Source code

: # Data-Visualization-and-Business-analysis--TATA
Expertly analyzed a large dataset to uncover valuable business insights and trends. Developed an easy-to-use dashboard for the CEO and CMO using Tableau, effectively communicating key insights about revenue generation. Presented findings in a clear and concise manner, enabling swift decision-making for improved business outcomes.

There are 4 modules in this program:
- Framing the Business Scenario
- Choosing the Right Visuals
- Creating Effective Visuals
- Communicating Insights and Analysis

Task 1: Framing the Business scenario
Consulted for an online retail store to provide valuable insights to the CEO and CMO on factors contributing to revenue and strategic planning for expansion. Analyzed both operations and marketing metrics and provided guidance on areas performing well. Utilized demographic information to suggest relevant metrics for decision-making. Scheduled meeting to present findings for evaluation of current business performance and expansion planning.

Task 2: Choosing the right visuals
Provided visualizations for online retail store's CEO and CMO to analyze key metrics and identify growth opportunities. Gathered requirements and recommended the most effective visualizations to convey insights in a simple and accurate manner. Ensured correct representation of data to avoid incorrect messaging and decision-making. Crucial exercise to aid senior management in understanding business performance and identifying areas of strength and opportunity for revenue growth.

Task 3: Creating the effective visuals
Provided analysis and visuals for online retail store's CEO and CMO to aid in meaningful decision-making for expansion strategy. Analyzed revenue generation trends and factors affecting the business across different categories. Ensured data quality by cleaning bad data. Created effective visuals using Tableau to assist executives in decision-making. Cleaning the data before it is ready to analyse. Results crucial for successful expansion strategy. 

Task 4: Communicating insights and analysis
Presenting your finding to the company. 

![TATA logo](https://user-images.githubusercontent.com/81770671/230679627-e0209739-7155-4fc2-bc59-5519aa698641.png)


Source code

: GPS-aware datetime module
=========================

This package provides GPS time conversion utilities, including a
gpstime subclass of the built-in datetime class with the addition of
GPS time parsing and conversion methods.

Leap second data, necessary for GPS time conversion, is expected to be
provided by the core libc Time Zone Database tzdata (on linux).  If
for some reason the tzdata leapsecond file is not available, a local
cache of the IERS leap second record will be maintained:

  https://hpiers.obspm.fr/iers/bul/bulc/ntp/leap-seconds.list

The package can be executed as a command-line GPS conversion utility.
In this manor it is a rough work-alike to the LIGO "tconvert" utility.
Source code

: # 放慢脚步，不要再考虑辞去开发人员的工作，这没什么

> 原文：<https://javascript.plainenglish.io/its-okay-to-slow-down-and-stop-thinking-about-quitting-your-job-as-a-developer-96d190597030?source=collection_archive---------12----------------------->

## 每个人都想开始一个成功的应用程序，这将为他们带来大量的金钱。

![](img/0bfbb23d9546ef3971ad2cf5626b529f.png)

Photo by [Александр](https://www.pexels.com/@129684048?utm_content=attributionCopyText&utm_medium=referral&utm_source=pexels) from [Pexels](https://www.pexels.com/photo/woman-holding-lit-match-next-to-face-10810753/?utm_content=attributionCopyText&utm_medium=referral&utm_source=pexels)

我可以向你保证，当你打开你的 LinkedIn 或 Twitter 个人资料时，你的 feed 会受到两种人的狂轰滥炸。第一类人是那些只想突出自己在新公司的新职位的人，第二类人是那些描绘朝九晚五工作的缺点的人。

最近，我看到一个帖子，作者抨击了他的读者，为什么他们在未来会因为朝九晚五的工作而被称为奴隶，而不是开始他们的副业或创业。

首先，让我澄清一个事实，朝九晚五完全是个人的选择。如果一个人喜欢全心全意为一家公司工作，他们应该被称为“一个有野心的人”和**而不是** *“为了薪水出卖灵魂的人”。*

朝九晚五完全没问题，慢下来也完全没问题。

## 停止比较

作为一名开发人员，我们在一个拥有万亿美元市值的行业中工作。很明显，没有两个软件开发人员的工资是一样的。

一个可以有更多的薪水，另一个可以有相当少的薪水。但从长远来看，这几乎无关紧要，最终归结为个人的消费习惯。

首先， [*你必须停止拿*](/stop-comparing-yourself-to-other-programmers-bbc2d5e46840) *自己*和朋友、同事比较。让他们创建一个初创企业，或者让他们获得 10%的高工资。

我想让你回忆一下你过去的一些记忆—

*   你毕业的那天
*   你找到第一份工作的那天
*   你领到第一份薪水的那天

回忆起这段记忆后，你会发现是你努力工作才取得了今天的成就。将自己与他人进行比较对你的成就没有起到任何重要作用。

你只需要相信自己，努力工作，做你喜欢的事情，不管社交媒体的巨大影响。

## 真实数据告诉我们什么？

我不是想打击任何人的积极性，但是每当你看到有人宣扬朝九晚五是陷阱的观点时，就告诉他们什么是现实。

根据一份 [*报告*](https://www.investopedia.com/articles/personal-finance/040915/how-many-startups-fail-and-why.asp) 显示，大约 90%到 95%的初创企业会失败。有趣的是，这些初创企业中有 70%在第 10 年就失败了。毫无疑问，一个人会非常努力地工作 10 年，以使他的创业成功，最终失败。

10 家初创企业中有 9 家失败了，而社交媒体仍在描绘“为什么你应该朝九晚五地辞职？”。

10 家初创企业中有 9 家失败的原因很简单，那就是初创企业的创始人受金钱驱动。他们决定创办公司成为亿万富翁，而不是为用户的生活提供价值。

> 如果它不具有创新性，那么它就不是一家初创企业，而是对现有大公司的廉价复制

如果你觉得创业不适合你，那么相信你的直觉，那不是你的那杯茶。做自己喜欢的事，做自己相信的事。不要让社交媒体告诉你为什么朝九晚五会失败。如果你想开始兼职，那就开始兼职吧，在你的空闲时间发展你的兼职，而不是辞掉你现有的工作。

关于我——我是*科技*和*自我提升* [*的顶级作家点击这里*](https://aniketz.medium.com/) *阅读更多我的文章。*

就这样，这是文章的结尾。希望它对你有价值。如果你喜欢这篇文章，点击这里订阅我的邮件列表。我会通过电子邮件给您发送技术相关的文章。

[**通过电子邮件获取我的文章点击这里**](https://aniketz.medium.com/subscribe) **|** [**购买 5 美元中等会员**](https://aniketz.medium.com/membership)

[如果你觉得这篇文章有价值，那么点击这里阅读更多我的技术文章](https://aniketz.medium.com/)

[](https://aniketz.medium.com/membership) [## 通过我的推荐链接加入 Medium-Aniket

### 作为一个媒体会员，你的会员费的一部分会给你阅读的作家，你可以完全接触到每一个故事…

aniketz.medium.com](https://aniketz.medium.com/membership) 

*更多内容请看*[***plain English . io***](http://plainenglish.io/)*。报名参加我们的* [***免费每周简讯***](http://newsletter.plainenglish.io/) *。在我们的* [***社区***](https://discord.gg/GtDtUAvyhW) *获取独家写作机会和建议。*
-- -- --
__EXERCISE INSTRUCTIONS__
From the records given above, copy all lines containing "TATA".

__RESPONSE TO THIS EXERCISE__
: # Data-Visualization-and-Business-analysis--TATA
![TATA logo](https://user-images.githubusercontent.com/81770671/230679627-e0209739-7155-4fc2-bc59-5519aa698641.png)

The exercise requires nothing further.